201The combined entity is unlikely to have the ability to engage in customer foreclosure because it would not constitute an important customer for the upstream FDP markets in Greece. In a plausible downstream market including all private hospitals in Greece, CVC’s hospitals held a share of [30-40]% in 2020. However, FDPs are used by a far wider set of customers other than hospitals, including for example wholesalers, drugstores and pharmacies. In case the combined entity decided to source FDPs that Cooper offers today only in-house, CVC’s rivals would continue to have access to a significant customer base to sell their products, including both private hospitals as well as other types of customers.
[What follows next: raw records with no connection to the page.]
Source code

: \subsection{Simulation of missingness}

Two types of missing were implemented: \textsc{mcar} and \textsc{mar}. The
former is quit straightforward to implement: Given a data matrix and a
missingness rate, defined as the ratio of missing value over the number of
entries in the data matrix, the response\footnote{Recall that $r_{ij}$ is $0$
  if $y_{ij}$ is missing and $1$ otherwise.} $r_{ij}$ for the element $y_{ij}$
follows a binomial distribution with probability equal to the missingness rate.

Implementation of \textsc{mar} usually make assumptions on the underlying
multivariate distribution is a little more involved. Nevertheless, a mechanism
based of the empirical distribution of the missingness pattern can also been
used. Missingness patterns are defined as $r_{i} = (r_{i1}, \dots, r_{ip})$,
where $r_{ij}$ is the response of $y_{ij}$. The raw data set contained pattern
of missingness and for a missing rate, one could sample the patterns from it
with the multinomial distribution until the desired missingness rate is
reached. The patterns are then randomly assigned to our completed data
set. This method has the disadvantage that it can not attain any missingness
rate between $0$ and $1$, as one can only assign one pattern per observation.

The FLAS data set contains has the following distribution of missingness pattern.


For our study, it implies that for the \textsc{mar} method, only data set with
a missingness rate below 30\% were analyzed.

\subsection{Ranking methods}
202Given that the combined entity would not have the ability to foreclose its downstream rivals in the provision of hospital services in Greece its upstream rivals in FDPs in Greece, it would also not have an incentive to attempt a foreclosure as it would not be able to gain anything from such a strategy. In the absence of the ability to foreclose, any foreclosure strategy by the combined entity would have no impact on the market for hospital services in Greece and the market for FDPs in Greece. In any event, no respondent to the market investigation raised concerns regarding the impact of the proposed Transaction on these vertically linked markets.
203In light of the considerations discussed in paragraphs (169) to (202), the Commission concludes that the Transaction does not raise serious doubts as to its compatibility with the internal market or the functioning of the EEA agreement in terms of its competition impact on the vertical relationships identified in paragraph (109).
204For the above reasons, the European Commission has decided not to oppose the notified operation and to declare it compatible with the internal market and with the EEA Agreement. This decision is adopted in application of Article 6(1)(b) of the Merger Regulation and Article 57 of the EEA Agreement.
For the Commission
(Signed) Margrethe VESTAGER Executive Vice-President
156Replies to Questionnaire Q1, questions 15-16 ; to Questionnaire Q2, questions 12-13; to Questionnaire Q3, questions 17-18 ; to Questionnaire Q4, questions 13-14 ; and to Questionnaire Q5, questions 12-13.